_Stored data_
-=-=-=-=-

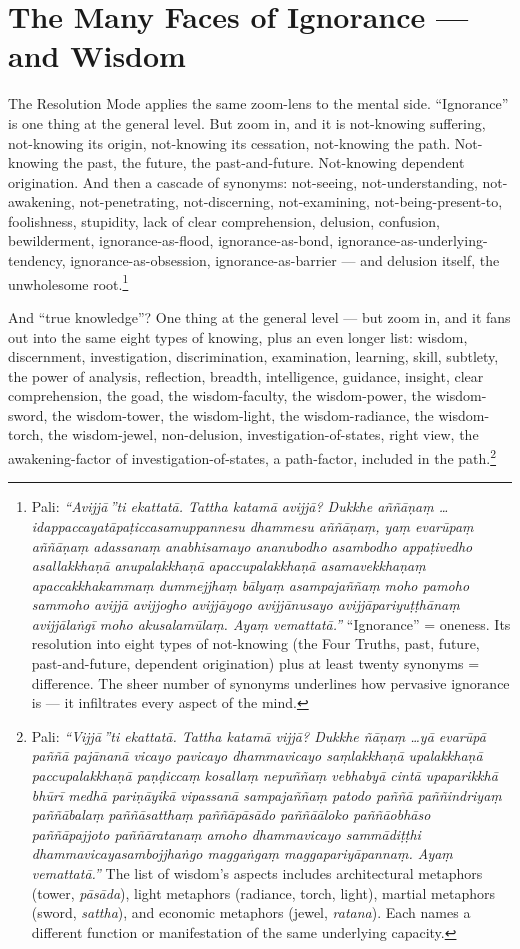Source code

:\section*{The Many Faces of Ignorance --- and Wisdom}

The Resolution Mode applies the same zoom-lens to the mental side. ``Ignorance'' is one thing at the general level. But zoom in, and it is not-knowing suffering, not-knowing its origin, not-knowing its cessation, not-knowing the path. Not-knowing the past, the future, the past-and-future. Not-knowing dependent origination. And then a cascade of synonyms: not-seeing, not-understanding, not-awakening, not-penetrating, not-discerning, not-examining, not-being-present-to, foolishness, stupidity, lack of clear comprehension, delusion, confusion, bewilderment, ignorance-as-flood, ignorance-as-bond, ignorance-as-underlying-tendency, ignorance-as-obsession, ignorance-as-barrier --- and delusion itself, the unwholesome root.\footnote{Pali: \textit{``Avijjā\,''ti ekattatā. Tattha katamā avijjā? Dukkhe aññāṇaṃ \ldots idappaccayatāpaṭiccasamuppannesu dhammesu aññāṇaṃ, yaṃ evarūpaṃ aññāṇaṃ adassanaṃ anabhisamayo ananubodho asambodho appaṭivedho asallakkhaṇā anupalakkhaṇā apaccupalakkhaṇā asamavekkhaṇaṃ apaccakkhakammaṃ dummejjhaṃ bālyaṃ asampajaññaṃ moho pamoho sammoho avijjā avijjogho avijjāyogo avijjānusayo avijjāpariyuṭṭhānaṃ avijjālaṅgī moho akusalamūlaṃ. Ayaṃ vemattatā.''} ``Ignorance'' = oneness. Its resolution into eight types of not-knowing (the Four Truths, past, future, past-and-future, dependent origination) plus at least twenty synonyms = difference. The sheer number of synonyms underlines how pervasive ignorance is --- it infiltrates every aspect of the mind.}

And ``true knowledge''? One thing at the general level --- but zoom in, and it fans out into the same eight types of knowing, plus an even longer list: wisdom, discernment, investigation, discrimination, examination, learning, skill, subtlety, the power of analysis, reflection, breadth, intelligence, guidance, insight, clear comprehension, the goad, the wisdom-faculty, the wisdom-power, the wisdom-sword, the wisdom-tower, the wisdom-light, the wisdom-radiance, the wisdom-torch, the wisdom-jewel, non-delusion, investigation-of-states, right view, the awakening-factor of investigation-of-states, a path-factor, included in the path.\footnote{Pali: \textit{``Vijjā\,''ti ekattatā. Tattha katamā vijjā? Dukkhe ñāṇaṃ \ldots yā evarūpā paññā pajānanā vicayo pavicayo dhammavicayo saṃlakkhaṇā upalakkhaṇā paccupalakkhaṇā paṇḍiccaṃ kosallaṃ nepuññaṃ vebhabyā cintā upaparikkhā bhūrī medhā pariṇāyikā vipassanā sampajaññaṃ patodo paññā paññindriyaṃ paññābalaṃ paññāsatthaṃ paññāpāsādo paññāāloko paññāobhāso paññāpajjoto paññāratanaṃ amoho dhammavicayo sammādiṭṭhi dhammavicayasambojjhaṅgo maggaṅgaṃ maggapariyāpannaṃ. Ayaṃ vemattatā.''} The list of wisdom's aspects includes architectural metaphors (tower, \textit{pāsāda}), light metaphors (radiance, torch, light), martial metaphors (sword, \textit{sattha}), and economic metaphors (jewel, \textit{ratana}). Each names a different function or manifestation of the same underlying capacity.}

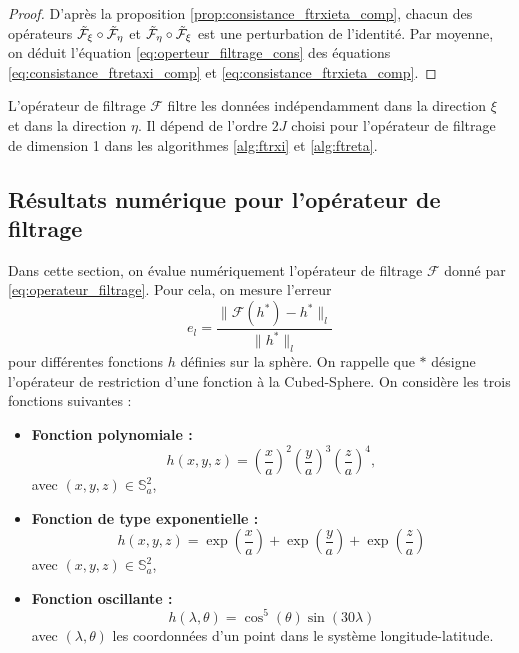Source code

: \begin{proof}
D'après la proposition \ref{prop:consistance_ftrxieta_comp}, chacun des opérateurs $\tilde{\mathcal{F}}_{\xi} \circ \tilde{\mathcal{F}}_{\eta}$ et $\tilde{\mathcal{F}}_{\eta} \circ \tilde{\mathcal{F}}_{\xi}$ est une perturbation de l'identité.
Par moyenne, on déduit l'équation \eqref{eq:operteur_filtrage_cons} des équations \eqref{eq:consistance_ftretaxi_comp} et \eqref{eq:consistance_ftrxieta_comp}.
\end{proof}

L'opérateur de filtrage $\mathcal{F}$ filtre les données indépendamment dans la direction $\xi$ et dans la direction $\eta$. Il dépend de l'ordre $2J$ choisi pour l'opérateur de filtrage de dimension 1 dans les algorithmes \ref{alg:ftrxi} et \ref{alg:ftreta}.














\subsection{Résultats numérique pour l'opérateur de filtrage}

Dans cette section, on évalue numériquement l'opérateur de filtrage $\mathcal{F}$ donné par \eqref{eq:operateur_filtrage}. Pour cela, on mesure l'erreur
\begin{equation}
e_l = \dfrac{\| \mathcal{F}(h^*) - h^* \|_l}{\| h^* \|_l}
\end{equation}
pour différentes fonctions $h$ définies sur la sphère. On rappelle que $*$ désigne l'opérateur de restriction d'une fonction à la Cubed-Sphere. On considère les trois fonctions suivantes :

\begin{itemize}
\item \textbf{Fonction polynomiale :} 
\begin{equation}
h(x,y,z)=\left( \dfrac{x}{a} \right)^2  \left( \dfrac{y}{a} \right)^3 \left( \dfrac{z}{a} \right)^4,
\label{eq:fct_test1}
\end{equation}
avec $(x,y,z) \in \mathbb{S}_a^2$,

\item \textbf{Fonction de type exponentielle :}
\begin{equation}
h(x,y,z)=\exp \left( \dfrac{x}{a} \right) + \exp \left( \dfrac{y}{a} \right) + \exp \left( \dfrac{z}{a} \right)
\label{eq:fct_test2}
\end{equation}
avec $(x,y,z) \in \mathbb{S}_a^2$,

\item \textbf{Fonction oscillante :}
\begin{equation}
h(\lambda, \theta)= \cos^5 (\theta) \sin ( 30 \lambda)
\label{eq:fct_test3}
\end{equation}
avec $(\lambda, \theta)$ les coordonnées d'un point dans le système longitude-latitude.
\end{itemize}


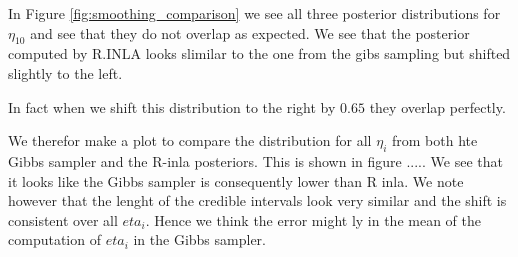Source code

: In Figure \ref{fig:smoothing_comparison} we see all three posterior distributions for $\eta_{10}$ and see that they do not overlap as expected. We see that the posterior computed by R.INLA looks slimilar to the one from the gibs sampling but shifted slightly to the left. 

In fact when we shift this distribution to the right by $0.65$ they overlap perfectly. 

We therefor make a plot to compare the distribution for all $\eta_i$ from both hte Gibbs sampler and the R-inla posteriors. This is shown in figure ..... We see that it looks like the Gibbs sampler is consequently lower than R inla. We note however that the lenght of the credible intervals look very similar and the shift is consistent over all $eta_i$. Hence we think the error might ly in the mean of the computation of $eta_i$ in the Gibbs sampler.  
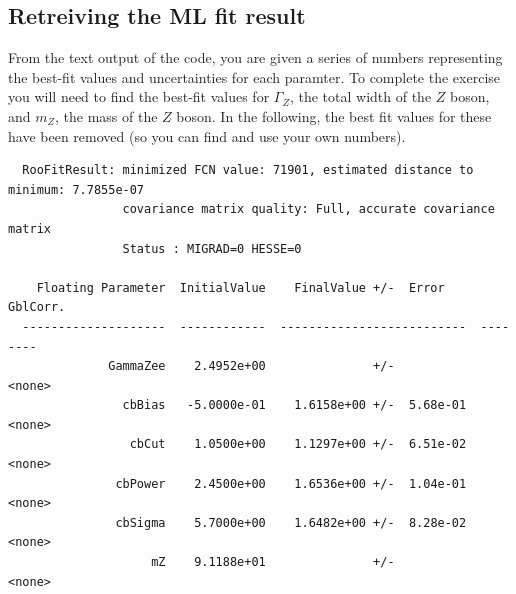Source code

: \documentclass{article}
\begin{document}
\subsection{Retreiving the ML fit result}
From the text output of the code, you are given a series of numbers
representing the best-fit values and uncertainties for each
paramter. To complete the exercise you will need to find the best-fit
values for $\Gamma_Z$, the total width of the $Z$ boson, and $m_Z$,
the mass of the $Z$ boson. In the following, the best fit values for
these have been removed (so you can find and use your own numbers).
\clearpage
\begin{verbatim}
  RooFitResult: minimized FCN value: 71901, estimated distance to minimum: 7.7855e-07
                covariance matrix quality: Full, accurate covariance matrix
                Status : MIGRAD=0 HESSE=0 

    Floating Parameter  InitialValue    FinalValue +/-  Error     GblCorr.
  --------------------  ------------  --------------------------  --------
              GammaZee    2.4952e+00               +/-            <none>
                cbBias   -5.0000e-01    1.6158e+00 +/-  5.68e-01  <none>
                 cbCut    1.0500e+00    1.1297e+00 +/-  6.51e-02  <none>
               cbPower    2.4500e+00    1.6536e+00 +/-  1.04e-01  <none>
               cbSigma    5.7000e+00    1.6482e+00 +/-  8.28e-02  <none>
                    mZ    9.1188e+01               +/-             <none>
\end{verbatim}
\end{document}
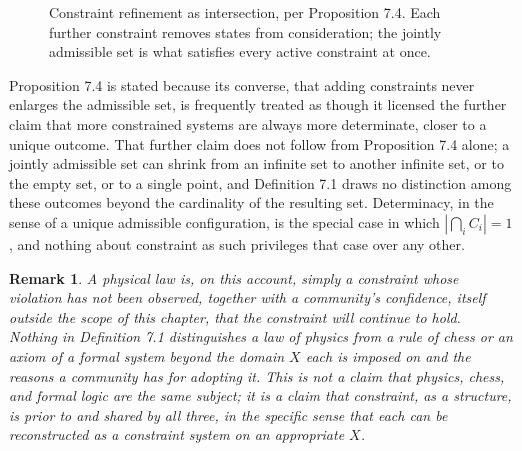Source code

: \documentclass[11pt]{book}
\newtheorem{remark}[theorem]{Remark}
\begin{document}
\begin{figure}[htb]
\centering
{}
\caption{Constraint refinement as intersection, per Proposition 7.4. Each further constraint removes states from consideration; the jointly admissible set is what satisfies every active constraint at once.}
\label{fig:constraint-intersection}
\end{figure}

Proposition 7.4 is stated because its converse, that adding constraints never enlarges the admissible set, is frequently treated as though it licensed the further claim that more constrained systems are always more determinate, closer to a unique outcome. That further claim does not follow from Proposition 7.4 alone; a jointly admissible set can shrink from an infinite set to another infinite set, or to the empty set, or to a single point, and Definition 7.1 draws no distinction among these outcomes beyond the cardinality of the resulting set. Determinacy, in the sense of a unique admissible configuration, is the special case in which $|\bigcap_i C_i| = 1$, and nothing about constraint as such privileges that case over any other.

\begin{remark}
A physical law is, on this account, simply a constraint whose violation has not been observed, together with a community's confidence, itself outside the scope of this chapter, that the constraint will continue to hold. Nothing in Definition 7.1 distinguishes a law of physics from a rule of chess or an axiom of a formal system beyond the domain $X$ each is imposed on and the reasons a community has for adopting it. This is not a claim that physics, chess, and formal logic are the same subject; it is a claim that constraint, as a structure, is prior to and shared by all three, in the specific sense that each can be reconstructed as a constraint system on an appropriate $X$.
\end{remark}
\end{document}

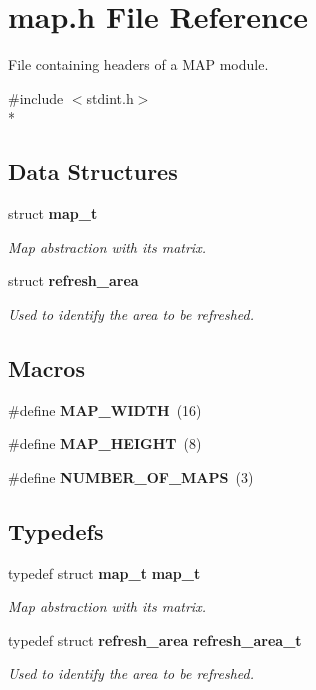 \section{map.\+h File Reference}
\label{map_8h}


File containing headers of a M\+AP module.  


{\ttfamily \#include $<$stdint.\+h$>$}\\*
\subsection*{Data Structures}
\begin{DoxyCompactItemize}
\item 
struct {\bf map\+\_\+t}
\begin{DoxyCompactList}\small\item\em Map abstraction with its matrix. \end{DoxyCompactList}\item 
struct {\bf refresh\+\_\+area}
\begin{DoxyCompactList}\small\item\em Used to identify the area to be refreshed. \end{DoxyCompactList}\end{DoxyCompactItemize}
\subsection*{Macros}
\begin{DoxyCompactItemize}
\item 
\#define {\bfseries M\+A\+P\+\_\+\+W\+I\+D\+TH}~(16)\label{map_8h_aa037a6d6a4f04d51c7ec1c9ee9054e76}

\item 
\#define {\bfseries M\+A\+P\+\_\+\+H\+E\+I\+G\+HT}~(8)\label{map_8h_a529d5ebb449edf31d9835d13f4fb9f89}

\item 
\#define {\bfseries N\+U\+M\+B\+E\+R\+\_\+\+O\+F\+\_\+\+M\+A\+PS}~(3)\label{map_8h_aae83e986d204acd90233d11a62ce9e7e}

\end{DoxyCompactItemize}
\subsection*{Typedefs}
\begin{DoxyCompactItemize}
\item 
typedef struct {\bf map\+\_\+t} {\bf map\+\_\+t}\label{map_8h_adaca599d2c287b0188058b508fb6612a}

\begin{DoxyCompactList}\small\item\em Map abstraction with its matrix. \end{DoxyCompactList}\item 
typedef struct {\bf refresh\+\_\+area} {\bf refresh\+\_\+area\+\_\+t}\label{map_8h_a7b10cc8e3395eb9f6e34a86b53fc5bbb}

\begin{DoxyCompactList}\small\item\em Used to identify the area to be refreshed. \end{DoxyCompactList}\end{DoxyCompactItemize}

-=-=-=-=-

_ABOUT THIS EXERCISE_
Go through the data and return each line where the word "mathcal" appears.

_ANSWER SECTION_
D'après la proposition \ref{prop:consistance_ftrxieta_comp}, chacun des opérateurs $\tilde{\mathcal{F}}_{\xi} \circ \tilde{\mathcal{F}}_{\eta}$ et $\tilde{\mathcal{F}}_{\eta} \circ \tilde{\mathcal{F}}_{\xi}$ est une perturbation de l'identité.
L'opérateur de filtrage $\mathcal{F}$ filtre les données indépendamment dans la direction $\xi$ et dans la direction $\eta$. Il dépend de l'ordre $2J$ choisi pour l'opérateur de filtrage de dimension 1 dans les algorithmes \ref{alg:ftrxi} et \ref{alg:ftreta}.
Dans cette section, on évalue numériquement l'opérateur de filtrage $\mathcal{F}$ donné par \eqref{eq:operateur_filtrage}. Pour cela, on mesure l'erreur
e_l = \dfrac{\| \mathcal{F}(h^*) - h^* \|_l}{\| h^* \|_l}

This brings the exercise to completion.